» EXERCISE DETAILS
When you find the word "Corr" in a line of the entries, please copy the whole line.
━━━━
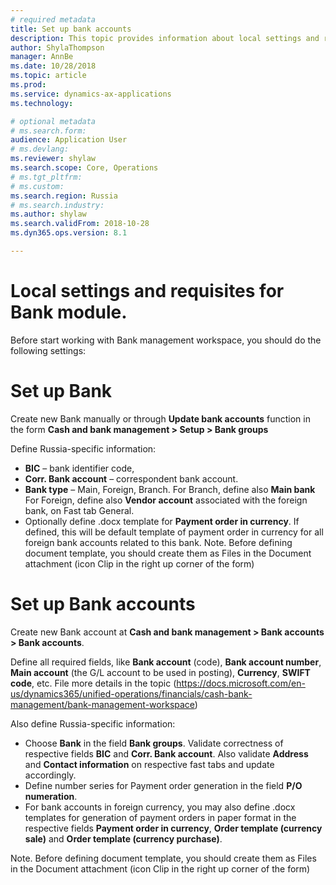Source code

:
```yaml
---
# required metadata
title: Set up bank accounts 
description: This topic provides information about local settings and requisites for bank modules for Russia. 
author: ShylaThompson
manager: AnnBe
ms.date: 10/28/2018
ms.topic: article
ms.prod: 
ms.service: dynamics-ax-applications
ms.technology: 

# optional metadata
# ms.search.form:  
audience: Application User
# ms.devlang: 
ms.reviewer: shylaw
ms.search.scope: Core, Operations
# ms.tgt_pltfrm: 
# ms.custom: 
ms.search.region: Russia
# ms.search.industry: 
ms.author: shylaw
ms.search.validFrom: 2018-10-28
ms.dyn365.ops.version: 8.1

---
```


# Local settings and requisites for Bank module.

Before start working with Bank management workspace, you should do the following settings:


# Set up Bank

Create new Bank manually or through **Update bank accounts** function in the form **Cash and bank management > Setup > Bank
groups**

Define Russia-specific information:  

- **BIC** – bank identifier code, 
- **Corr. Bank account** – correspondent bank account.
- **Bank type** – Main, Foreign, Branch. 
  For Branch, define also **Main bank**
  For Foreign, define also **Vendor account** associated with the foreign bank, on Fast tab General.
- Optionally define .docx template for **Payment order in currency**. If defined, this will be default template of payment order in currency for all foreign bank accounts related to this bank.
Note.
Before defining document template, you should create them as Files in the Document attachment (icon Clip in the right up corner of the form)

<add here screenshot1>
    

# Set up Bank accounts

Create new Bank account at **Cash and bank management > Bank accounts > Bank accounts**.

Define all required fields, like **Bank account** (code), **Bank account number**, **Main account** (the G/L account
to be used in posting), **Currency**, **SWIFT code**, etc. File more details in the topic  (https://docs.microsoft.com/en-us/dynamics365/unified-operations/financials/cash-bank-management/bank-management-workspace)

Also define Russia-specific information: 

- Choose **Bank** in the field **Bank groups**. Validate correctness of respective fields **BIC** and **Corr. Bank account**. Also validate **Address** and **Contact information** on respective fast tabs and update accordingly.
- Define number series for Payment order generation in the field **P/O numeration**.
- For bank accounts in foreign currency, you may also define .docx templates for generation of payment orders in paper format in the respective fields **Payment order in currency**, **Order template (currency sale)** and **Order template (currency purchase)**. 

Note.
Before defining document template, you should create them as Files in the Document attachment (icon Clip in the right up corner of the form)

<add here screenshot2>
━━━━
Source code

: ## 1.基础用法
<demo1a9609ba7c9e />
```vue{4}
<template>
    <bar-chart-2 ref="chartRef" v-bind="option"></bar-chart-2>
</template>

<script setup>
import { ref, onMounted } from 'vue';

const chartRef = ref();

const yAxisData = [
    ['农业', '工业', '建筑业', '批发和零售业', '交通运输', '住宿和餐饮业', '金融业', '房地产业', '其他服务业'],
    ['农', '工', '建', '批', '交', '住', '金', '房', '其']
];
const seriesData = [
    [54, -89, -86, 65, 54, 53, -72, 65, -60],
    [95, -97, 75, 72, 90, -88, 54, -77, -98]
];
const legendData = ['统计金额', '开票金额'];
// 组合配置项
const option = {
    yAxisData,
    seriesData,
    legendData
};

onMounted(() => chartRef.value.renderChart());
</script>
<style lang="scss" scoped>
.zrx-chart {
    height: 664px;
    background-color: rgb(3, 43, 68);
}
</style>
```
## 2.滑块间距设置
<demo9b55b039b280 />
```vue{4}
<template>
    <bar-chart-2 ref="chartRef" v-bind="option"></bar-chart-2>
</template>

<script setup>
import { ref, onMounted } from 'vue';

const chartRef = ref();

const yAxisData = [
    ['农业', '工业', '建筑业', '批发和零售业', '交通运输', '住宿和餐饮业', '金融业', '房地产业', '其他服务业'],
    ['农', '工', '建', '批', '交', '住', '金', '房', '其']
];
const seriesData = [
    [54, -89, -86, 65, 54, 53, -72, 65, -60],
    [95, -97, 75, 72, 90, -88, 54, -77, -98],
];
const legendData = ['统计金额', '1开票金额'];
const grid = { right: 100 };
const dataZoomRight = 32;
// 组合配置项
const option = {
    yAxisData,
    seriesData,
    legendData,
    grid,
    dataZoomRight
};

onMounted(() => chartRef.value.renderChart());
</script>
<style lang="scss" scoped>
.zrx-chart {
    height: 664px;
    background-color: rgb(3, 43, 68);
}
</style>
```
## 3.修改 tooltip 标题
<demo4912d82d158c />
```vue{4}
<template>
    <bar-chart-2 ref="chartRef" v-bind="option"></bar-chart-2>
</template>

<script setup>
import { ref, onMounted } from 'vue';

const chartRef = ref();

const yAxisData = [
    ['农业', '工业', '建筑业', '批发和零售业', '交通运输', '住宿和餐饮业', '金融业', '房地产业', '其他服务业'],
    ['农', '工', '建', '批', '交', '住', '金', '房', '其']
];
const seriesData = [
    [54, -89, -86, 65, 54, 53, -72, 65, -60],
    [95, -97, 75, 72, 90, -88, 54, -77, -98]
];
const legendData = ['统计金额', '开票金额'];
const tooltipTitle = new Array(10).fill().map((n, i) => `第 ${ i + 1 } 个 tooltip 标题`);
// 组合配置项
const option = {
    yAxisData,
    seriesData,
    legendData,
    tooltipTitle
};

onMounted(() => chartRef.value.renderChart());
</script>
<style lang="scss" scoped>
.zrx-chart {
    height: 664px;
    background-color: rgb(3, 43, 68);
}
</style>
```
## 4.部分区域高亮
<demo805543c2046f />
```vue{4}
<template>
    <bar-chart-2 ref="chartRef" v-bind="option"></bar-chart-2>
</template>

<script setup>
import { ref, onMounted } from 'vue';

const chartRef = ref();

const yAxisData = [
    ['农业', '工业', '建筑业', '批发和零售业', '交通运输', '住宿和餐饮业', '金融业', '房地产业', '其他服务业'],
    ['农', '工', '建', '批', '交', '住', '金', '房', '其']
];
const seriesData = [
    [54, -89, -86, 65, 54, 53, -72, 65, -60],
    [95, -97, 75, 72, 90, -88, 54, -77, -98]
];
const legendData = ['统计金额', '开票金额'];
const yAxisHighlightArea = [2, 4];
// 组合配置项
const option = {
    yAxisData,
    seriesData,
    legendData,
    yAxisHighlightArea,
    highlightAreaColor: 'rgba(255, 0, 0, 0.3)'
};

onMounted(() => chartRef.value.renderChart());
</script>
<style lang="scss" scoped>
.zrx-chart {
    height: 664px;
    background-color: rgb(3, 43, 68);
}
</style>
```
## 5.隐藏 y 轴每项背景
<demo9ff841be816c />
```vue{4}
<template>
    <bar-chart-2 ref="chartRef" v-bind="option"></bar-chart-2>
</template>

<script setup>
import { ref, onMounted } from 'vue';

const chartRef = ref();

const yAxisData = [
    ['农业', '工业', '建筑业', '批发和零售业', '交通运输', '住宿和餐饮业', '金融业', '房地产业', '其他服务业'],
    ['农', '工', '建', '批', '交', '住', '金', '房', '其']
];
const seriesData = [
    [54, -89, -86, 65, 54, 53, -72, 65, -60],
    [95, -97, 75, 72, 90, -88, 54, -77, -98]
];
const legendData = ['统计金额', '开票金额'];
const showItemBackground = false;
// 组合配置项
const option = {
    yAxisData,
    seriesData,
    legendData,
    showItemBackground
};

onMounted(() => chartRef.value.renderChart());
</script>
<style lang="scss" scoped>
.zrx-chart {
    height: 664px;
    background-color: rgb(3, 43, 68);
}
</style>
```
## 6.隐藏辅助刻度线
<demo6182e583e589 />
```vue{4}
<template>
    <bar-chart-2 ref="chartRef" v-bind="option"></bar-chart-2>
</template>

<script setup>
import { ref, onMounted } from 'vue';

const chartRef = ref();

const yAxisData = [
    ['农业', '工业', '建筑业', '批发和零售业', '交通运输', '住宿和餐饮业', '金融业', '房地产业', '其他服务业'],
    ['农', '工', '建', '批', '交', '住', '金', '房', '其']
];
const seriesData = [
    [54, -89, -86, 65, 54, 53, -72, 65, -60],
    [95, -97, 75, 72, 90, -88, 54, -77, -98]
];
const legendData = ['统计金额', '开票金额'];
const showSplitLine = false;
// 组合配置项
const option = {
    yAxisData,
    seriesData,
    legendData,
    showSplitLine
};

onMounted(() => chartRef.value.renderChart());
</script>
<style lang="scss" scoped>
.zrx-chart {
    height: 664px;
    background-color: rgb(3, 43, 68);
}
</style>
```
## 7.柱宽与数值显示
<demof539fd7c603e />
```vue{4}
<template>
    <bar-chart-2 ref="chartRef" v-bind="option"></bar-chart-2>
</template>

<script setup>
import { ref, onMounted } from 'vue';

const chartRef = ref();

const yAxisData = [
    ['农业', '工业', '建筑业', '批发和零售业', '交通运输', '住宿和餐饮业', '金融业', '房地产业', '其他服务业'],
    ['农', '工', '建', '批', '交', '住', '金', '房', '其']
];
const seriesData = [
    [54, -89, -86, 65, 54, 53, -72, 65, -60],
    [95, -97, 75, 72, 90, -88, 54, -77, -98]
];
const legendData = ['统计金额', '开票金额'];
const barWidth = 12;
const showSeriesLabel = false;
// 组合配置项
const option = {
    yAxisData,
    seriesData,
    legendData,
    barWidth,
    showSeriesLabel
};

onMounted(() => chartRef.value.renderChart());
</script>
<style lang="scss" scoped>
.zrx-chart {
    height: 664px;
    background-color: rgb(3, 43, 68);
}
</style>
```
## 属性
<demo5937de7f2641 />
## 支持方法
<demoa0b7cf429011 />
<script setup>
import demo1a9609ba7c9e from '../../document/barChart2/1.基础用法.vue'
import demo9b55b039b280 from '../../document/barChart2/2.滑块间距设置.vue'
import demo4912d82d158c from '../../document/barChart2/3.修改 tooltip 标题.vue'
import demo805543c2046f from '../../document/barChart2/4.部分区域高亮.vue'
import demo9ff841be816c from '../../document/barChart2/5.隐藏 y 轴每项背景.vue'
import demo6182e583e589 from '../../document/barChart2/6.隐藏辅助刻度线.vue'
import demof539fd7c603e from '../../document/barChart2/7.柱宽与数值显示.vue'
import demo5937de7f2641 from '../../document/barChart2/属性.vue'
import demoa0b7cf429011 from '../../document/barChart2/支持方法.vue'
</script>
━━━━
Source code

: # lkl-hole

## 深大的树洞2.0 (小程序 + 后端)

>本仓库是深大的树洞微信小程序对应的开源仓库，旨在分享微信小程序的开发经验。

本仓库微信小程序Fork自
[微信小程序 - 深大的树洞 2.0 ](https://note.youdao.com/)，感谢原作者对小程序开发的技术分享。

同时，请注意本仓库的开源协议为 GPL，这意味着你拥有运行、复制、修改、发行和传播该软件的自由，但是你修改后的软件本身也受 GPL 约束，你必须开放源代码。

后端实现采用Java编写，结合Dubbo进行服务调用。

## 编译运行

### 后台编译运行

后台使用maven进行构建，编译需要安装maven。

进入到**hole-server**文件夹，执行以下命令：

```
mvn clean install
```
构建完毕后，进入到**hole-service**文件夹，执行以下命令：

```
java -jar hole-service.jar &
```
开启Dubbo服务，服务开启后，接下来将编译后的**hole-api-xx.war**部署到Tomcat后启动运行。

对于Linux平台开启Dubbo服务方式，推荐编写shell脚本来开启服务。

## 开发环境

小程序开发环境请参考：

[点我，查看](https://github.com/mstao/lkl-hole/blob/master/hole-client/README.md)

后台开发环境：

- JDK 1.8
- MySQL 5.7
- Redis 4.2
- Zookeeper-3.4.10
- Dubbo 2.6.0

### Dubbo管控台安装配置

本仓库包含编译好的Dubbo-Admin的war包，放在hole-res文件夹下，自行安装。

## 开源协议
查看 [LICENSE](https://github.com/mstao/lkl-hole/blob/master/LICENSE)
━━━━
» RESULT
- **Corr. Bank account** – correspondent bank account.
- Choose **Bank** in the field **Bank groups**. Validate correctness of respective fields **BIC** and **Corr. Bank account**. Also validate **Address** and **Contact information** on respective fast tabs and update accordingly.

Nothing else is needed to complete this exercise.